Unfinished Article on Persia found among Miss Macnaughtan's papers.

UNFINISHED ARTICLE ON PERSIA

Persia is a difficult country to write about, for unless one colours the picture too highly to be recognisable, it is apt to be uninteresting even under the haze of the summer sun, while in wintertime the country disappears under a blanket of white snow. Of course, most of us thought that Persia was somewhere in the tropics, and it gives us a little shock when we find ourselves living in a temperature of 8 degrees below zero. The rays of the sun are popularly supposed to minimise the effect of this cold, and a fortnight's fog on the Persian highlands has still left one a believer in this phenomenon, for when the sun does shine, it does it handsomely, and, according to the inhabitants, it is only when strangers are here that it turns sulky. Be that as it may, the most loyal lover of Persia will have to admit that Persian mud is the deepest and blackest in the world, and that snow and mud in equal proportions to a depth of 8 inches make anything but agreeable travelling. Snow is indiscriminately shovelled down off the roofs of houses on to the heads of passers-by, and great holes in the road are accepted as the inevitable accompaniment to winter traffic.

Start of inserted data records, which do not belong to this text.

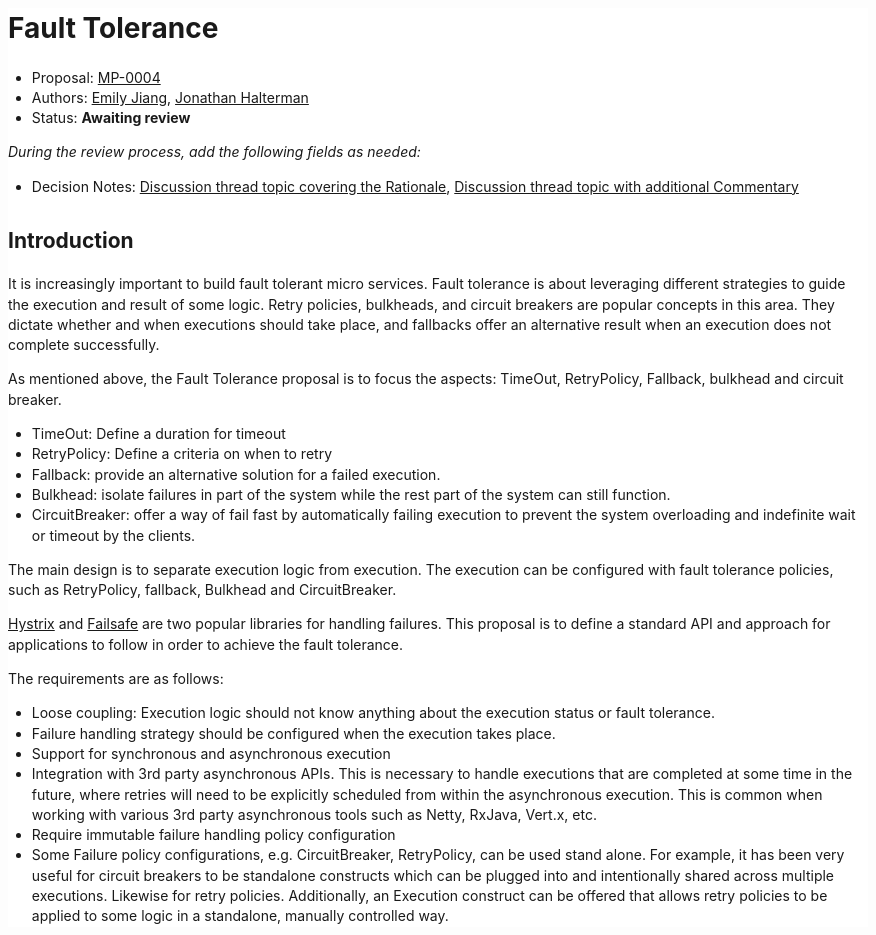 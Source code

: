 # Fault Tolerance

* Proposal: [MP-0004](0004-FaultTolerance.md)
* Authors: [Emily Jiang](https://github.com/Emily-Jiang), [Jonathan Halterman](https://github.com/jhalterman/)
* Status: **Awaiting review**

*During the review process, add the following fields as needed:*

* Decision Notes: [Discussion thread topic covering the  Rationale](https://groups.google.com/forum/#!topic/microprofile/ezFC1TLGozU), [Discussion thread topic with additional Commentary](https://groups.google.com/forum/#!forum/microprofile)

## Introduction

It is increasingly important to build fault tolerant micro services. Fault tolerance is about leveraging different strategies to guide the execution and result of some logic. Retry policies, bulkheads, and circuit breakers are popular concepts in this area. They dictate whether and when executions should take place, and fallbacks offer an alternative result when an execution does not complete successfully. 

As mentioned above, the Fault Tolerance proposal is to focus the aspects: TimeOut, RetryPolicy, Fallback, bulkhead and circuit breaker.

* TimeOut: Define a duration for timeout
* RetryPolicy: Define a criteria on when to retry 
* Fallback: provide an alternative solution for a failed execution.
* Bulkhead: isolate failures in part of the system while the rest part of the system can still function.
* CircuitBreaker: offer a way of fail fast by automatically failing execution to prevent the system overloading and indefinite wait or timeout by the clients.

The main design is to separate execution logic from execution. The execution can be configured with fault tolerance policies, such as RetryPolicy, fallback, Bulkhead and CircuitBreaker. 

[Hystrix](https://github.com/Netflix/Hystrix) and [Failsafe](https://github.com/jhalterman/failsafe) are two popular libraries for handling failures. This proposal is to define a standard API and approach for applications to follow in order to achieve the fault tolerance.

The requirements are as follows:

* Loose coupling: Execution logic should not know anything about the execution status or fault tolerance. 
* Failure handling strategy should be configured when the execution takes place.
* Support for synchronous and asynchronous execution
* Integration with 3rd party asynchronous APIs. This is necessary to handle executions that are completed at some time in the future, where retries will need to be explicitly scheduled from within the asynchronous execution. This is common when working with various 3rd party asynchronous tools such as Netty, RxJava, Vert.x, etc.
* Require immutable failure handling policy configuration
* Some Failure policy configurations, e.g. CircuitBreaker, RetryPolicy, can be used stand alone. For example, it has been very useful for circuit breakers to be standalone constructs which can be plugged into and intentionally shared across multiple executions. Likewise for retry policies. Additionally, an Execution construct can be offered that allows retry policies to be applied to some logic in a standalone, manually controlled way.
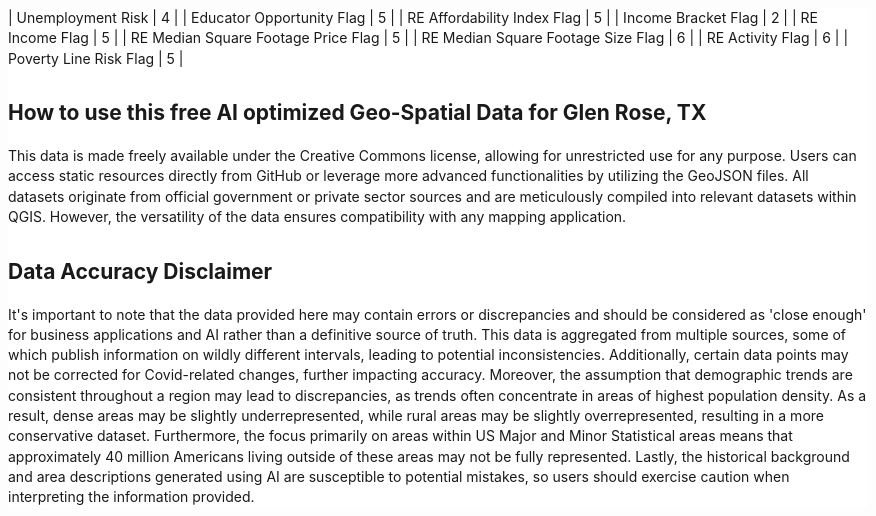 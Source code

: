 | Unemployment Risk | 4 |
| Educator Opportunity Flag | 5 |
| RE Affordability Index Flag | 5 |
| Income Bracket Flag | 2 |
| RE Income Flag | 5 |
| RE Median Square Footage Price Flag | 5 |
| RE Median Square Footage Size Flag | 6 |
| RE Activity Flag | 6 |
| Poverty Line Risk Flag | 5 |

## How to use this free AI optimized Geo-Spatial Data for Glen Rose, TX

This data is made freely available under the Creative Commons license, allowing for unrestricted use for any purpose. Users can access static resources directly from GitHub or leverage more advanced functionalities by utilizing the GeoJSON files. All datasets originate from official government or private sector sources and are meticulously compiled into relevant datasets within QGIS. However, the versatility of the data ensures compatibility with any mapping application.

## Data Accuracy Disclaimer
It's important to note that the data provided here may contain errors or discrepancies and should be considered as 'close enough' for business applications and AI rather than a definitive source of truth. This data is aggregated from multiple sources, some of which publish information on wildly different intervals, leading to potential inconsistencies. Additionally, certain data points may not be corrected for Covid-related changes, further impacting accuracy. Moreover, the assumption that demographic trends are consistent throughout a region may lead to discrepancies, as trends often concentrate in areas of highest population density. As a result, dense areas may be slightly underrepresented, while rural areas may be slightly overrepresented, resulting in a more conservative dataset. Furthermore, the focus primarily on areas within US Major and Minor Statistical areas means that approximately 40 million Americans living outside of these areas may not be fully represented. Lastly, the historical background and area descriptions generated using AI are susceptible to potential mistakes, so users should exercise caution when interpreting the information provided.
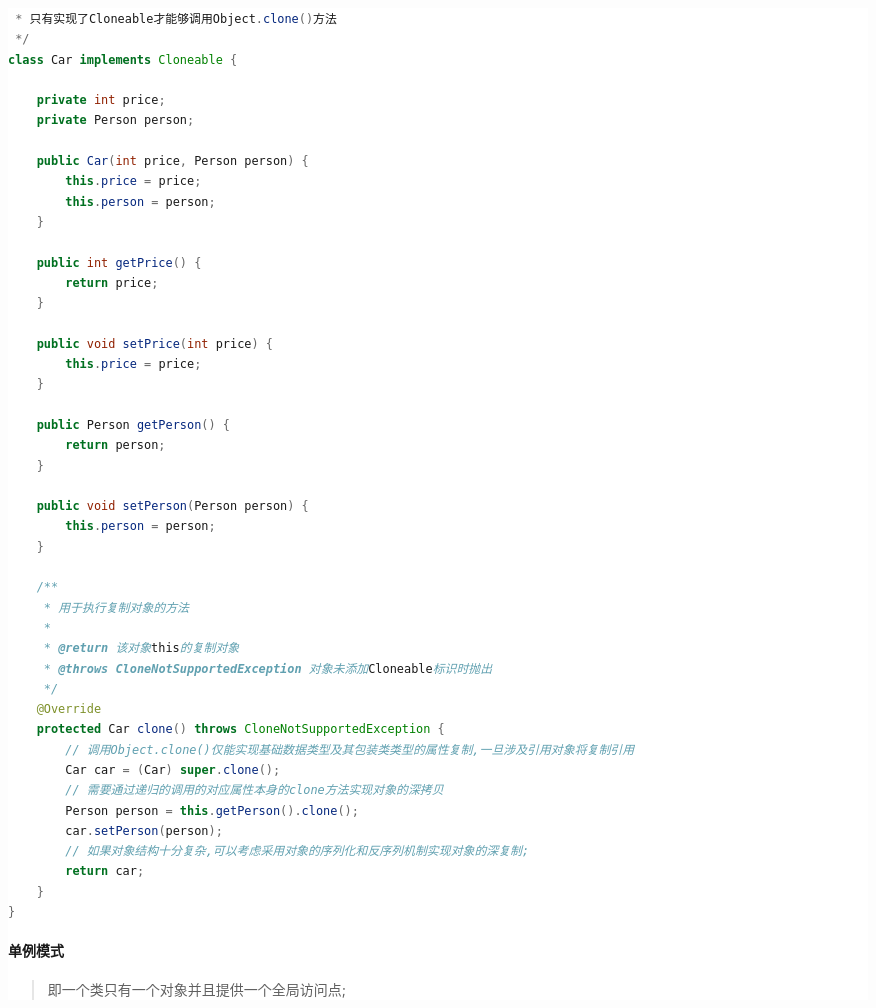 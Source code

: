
 ```java
 * 只有实现了Cloneable才能够调用Object.clone()方法
 */
class Car implements Cloneable {

    private int price;
    private Person person;

    public Car(int price, Person person) {
        this.price = price;
        this.person = person;
    }

    public int getPrice() {
        return price;
    }

    public void setPrice(int price) {
        this.price = price;
    }

    public Person getPerson() {
        return person;
    }

    public void setPerson(Person person) {
        this.person = person;
    }

    /**
     * 用于执行复制对象的方法
     *
     * @return 该对象this的复制对象
     * @throws CloneNotSupportedException 对象未添加Cloneable标识时抛出
     */
    @Override
    protected Car clone() throws CloneNotSupportedException {
        // 调用Object.clone()仅能实现基础数据类型及其包装类类型的属性复制,一旦涉及引用对象将复制引用
        Car car = (Car) super.clone();
        // 需要通过递归的调用的对应属性本身的clone方法实现对象的深拷贝
        Person person = this.getPerson().clone();
        car.setPerson(person);
        // 如果对象结构十分复杂,可以考虑采用对象的序列化和反序列机制实现对象的深复制;
        return car;
    }
}
```

#### 单例模式

> 即一个类只有一个对象并且提供一个全局访问点;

In the bazaars—narrow, and filled with small booths, where Manchester cotton is stacked upon shelves—the merchants sit huddled up on their counters, each with a cotton lahaf (quilt) over him, under which is a small brazier of ougol (charcoal). In this way he manages to remain in a thawed condition, while a pipe consoles him for his little trade and the horrible weather. Before him, in the narrow alleys of the bazaar, Persians walk with their umbrellas unfurled, and Russians have put the convenient bashluk (a sort of woollen hood) over their heads and ears. The Arab, in his long camel-skin coat, looks impervious to the weather, and women with veiled faces and long black cloaks pick their way through the mire. Throngs of donkeys, melancholy and overladen, their small feet sinking in the slush, may be with the foot-passengers. Some pariah dogs make a dirty patch in the snow, and a troop of Cossacks, their long cloaks spotted with huge snow-flakes, trot heavily through the narrow lanes.

But it is not only, nor principally, of climate that one speaks in Persia at the present time.

Persia has been stirring, if not with great events, at least with important ones, and at the risk of telling stale news, one must take a glance at the recent history of the country and its people. It is proverbial to say that Persia has been misgoverned for years. It is a country and the Persians are people who seem fated by circumstances and by temperament to endure ill-government. A ruler is either a despot or a knave, and frequently both. Any system of policy is liable to change at any moment. Property is held in the uneasy tenure of those who have stolen it, and a long string of names of rulers and politicians reveals the fact that most of them have made what they could for themselves by any means, and that perhaps, on the whole, violence has been less detrimental to the country than weakness.